Let $f\colon \Omega \to \mathbb{R}$ be a Lipschitz function on an open subset $\Omega\subset \mathbb{R}^n$.
By the Rademacher theorem $f$ has first derivative almost everywhere. We denote it $\nabla f$.
On the other hand $f$ has a derivative in the sense of distributions (with values in $\mathbb{R}^n$). We denote it by $\widetilde{\nabla f}$.
Since $\nabla f$ is bounded and defined almost everywhere, it can be considered as a distribution with values in $\mathbb{R}^n$ as well.

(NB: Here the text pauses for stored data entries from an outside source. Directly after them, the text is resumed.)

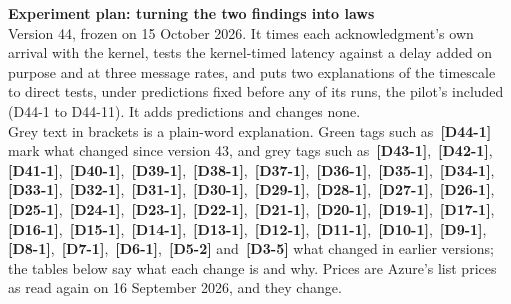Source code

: \documentclass[11pt]{article}
\newcommand{\chg}[1]{\,{\color{chgcol}\bfseries\footnotesize[#1]}}
\newcommand{\chgold}[1]{\,{\color{oldcol}\bfseries\footnotesize[#1]}}
\begin{document}
{\LARGE\bfseries Experiment plan: turning the two findings into laws}\\[3pt]
{\large Version 44, frozen on 15 October 2026. It times each acknowledgment's own arrival with the kernel, tests the kernel-timed latency against a delay added on purpose and at three message rates, and puts two explanations of the timescale to direct tests, under predictions fixed before any of its runs, the pilot's included (D44-1 to D44-11). It adds predictions and changes none.}\\[4pt]
{\color{soft}\small Grey text in brackets is a plain-word explanation. Green tags such as \chg{D44-1} mark what changed since version 43, and grey tags such as \chgold{D43-1}, \chgold{D42-1}, \chgold{D41-1}, \chgold{D40-1}, \chgold{D39-1}, \chgold{D38-1}, \chgold{D37-1}, \chgold{D36-1}, \chgold{D35-1}, \chgold{D34-1}, \chgold{D33-1}, \chgold{D32-1}, \chgold{D31-1}, \chgold{D30-1}, \chgold{D29-1}, \chgold{D28-1}, \chgold{D27-1}, \chgold{D26-1}, \chgold{D25-1}, \chgold{D24-1}, \chgold{D23-1}, \chgold{D22-1}, \chgold{D21-1}, \chgold{D20-1}, \chgold{D19-1}, \chgold{D17-1}, \chgold{D16-1}, \chgold{D15-1}, \chgold{D14-1}, \chgold{D13-1}, \chgold{D12-1}, \chgold{D11-1}, \chgold{D10-1}, \chgold{D9-1}, \chgold{D8-1}, \chgold{D7-1}, \chgold{D6-1}, \chgold{D5-2} and \chgold{D3-5} what changed in earlier versions; the tables below say what each change is and why. Prices are Azure's list prices as read again on 16 September 2026, and they change.}
\end{document}
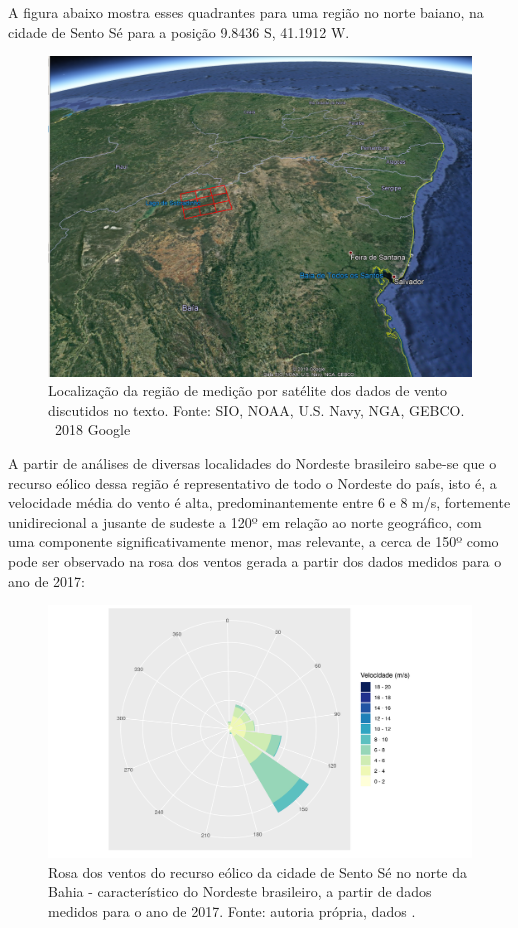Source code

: \documentclass[
	12pt,				%
	openright,			%
	oneside,			%
	a4paper,			%
	english,			%
	french,				%
	spanish,			%
	brazil				%
	]{abntex2}
\begin{document}
A figura abaixo mostra esses quadrantes para uma região no norte baiano, na cidade de Sento Sé para a posição 9.8436 S, 41.1912 W.

\begin{figure}[h]
    \centering
	\includegraphics[scale=0.6]{earth}
	\caption{Localização da região de medição por satélite dos dados de vento discutidos no texto. Fonte: SIO, NOAA, U.S. Navy, NGA, GEBCO. \textcopyright \  2018 Google}
\end{figure}
\FloatBarrier

A partir de análises de diversas localidades do Nordeste brasileiro sabe-se que o recurso eólico dessa região é representativo de todo o Nordeste do país, isto é, a velocidade média do vento é alta, predominantemente entre 6 e 8 m/s, fortemente unidirecional a jusante de sudeste a 120º em relação ao norte geográfico, com uma componente significativamente menor, mas relevante, a cerca de 150º como pode ser observado na rosa dos ventos gerada a partir dos dados medidos para o ano de 2017:

\begin{figure}[h]
    \centering
	\includegraphics[scale=0.9]{windrose}
	\caption{Rosa dos ventos do recurso eólico da cidade de Sento Sé no norte da Bahia - característico do Nordeste brasileiro,  a partir de dados medidos para o ano de 2017. Fonte: autoria própria, dados \cite{era5}.}
\end{figure}
\FloatBarrier
\end{document}
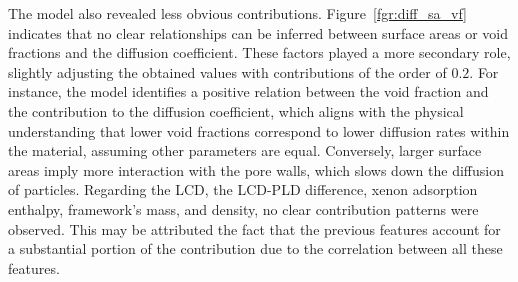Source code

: \documentclass[main]{subfiles}
\begin{document}
The model also revealed less obvious contributions. Figure~\ref{fgr:diff_sa_vf} indicates that no clear relationships can be inferred between surface areas or void fractions and the diffusion coefficient. These factors played a more secondary role, slightly adjusting the obtained values with contributions of the order of $0.2$. For instance, the model identifies a positive relation between the void fraction and the contribution to the diffusion coefficient, which aligns with the physical understanding that lower void fractions correspond to lower diffusion rates within the material, assuming other parameters are equal. Conversely, larger surface areas imply more interaction with the pore walls, which slows down the diffusion of particles. Regarding the LCD, the LCD-PLD difference, xenon adsorption enthalpy, framework's mass, and density, no clear contribution patterns were observed. This may be attributed the fact that the previous features account for a substantial portion of the contribution due to the correlation between all these features.
\end{document}
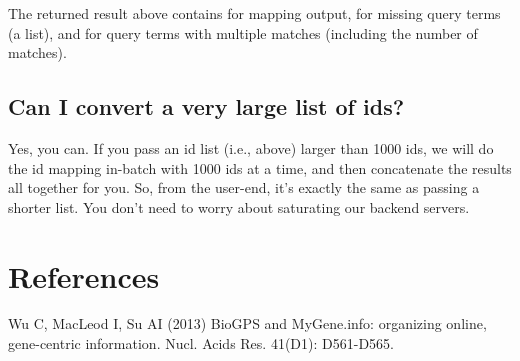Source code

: \documentclass[12pt]{article}
\begin{document}
\begin{Schunk}
\end{Schunk}

The returned result above contains  for mapping output,  for missing query terms (a list), and  for query terms with multiple matches (including the number of matches).

\subsection{Can I convert a very large list of ids?}

Yes, you can. If you pass an id list (i.e.,  above) larger than 1000 ids, we will do the id mapping in-batch with 1000 ids at a time, and then concatenate the results all together for you. So, from the user-end, it's exactly the same as passing a shorter list. You don't need to worry about saturating our backend servers.

\section{References}
Wu C, MacLeod I, Su AI (2013) BioGPS and MyGene.info: organizing online, gene-centric information. Nucl. Acids Res. 41(D1): D561-D565.
\end{document}
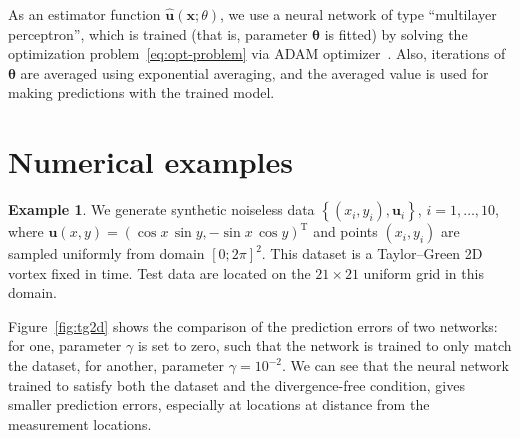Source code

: \documentclass[pamm,a4paper,fleqn]{w-art}
\newcommand{\T}{\ensuremath{\text{T}}}
\renewcommand{\vec}[1]{\boldsymbol{#1}}
\begin{document}
As an estimator function $\hat{\vec u}(\vec x; \theta)$, we use a neural network
of type ``multilayer perceptron''\cite{GoodfellowEtAl2016}, which is trained
(that is, parameter $\vec\theta$ is fitted) by solving 
the optimization problem~\eqref{eq:opt-problem} via ADAM
optimizer~\cite{KingmaBa2014}.
Also, iterations of $\vec\theta$ are averaged using exponential
averaging, and the averaged value is used for making predictions with the
trained model.

\section{Numerical examples}

\textbf{Example 1}.
We generate synthetic noiseless data
  $\left\{(x_i, y_i), \vec{u}_i\right\}$, $i = 1, \dots, 10$,
where $\vec u(x, y) = ( \cos x \, \sin y, -\sin x \, \cos y)^\T$
and points $(x_i, y_i)$ are sampled uniformly from domain $[0; 2\pi]^2$.
This dataset is a Taylor--Green 2D vortex fixed in time.
Test data are located on the $21\times21$ uniform grid in this domain.

Figure~\ref{fig:tg2d} shows the comparison of the prediction errors of two
networks: for one, parameter $\gamma$ is set to zero, such that the network is
trained to only match the dataset, for another, parameter $\gamma = 10^{-2}$.
We can see that the neural network trained to satisfy both  the dataset and the
divergence-free condition, gives smaller prediction errors, especially at
locations at distance from the measurement locations.
\end{document}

Is it true that $\nabla f=\widetilde{\nabla f}$ in the sense of distributions?
Best Answer
$\newcommand{\g}{\nabla f}\newcommand{\tg}{\widetilde{\nabla f}}\newcommand{\R}{\mathbb R} \newcommand{\vpi}{\varphi}\newcommand{\Om}{\Omega}$The answer is yes.
For $\Om=\R^n$, this follows from the identity \begin{equation*} \int_{\R^n}\frac{f(x+tu)-f(x)}t\,\vpi(x)\,dx=\int_{\R^n}\frac{\vpi(x-tu)-\vpi(x)}t\,f(x)\,dx, \tag{1}\label{1} \end{equation*} where $t\in\R\setminus \{0\}$, $u$ is a unit vector in $\R^n$, and $\vpi$ is any smooth function with support contained in some ball $B_\vpi$ of a strictly positive radius centered at the origin. (The assumption that $\Om=\R^n$ can be made without loss of generality. Indeed, if $\Om\ne\R^n$, just extend the (say) $L$-Lipschitz function $f$ on $\Om$ to the $L$-Lipschitz function $\bar f$ on $\R^n$, quite naturally, by the infimal convolution formula $\bar f(x):=\inf_{y\in\Om}(f(y)+L\|x-y\|)$ for $x\in\R^n$.)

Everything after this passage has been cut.